======== Supplied records ========

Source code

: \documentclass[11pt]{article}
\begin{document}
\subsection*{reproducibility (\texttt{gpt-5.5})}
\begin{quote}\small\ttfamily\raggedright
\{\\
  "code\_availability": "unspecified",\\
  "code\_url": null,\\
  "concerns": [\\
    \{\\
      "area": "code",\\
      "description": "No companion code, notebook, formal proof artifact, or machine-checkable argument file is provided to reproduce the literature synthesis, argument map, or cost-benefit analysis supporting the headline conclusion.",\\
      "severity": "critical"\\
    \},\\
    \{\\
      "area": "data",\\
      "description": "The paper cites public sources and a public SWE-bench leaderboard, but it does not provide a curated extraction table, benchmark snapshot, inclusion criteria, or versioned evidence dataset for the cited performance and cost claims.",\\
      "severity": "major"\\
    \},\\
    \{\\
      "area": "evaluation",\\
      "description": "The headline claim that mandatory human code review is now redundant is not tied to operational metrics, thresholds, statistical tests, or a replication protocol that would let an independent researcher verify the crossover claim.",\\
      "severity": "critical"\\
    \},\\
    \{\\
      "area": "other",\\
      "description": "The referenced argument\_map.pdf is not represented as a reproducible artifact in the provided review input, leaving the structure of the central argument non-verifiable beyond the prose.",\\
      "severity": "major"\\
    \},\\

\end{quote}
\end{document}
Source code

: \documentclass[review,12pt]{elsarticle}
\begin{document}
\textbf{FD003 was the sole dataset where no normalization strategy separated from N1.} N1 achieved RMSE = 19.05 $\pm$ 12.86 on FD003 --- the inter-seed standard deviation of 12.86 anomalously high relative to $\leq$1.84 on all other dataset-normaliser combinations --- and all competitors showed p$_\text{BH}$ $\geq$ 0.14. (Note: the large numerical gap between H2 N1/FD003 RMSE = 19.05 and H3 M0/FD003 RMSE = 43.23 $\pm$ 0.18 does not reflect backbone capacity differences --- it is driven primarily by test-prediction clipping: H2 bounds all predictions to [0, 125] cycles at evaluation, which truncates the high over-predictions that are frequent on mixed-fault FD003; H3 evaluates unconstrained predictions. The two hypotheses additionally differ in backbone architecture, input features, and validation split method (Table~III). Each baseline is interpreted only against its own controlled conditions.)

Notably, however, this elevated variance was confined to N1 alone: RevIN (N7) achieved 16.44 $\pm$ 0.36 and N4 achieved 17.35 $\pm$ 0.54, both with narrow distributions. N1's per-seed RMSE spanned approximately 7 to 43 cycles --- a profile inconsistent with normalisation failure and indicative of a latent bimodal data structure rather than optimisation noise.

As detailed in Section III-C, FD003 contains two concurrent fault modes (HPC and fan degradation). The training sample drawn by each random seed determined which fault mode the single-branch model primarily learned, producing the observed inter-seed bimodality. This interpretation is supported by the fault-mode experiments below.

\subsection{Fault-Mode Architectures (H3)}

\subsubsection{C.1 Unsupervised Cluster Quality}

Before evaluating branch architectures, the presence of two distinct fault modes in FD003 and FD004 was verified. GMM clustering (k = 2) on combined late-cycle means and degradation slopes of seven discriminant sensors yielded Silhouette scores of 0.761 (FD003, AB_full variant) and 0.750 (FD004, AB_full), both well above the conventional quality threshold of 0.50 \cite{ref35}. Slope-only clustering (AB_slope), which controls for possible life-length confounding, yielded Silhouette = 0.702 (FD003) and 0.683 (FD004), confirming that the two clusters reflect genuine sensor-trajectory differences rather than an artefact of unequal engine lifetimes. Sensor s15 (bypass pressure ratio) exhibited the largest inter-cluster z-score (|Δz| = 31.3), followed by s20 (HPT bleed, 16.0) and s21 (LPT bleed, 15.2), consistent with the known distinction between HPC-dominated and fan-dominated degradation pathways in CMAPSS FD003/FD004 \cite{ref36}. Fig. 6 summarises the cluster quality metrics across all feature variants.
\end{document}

========

Exercise directions
Your answer should be the lines of the records that hold the string "other".

Task solution
      "area": "other",\\
\textbf{FD003 was the sole dataset where no normalization strategy separated from N1.} N1 achieved RMSE = 19.05 $\pm$ 12.86 on FD003 --- the inter-seed standard deviation of 12.86 anomalously high relative to $\leq$1.84 on all other dataset-normaliser combinations --- and all competitors showed p$_\text{BH}$ $\geq$ 0.14. (Note: the large numerical gap between H2 N1/FD003 RMSE = 19.05 and H3 M0/FD003 RMSE = 43.23 $\pm$ 0.18 does not reflect backbone capacity differences --- it is driven primarily by test-prediction clipping: H2 bounds all predictions to [0, 125] cycles at evaluation, which truncates the high over-predictions that are frequent on mixed-fault FD003; H3 evaluates unconstrained predictions. The two hypotheses additionally differ in backbone architecture, input features, and validation split method (Table~III). Each baseline is interpreted only against its own controlled conditions.)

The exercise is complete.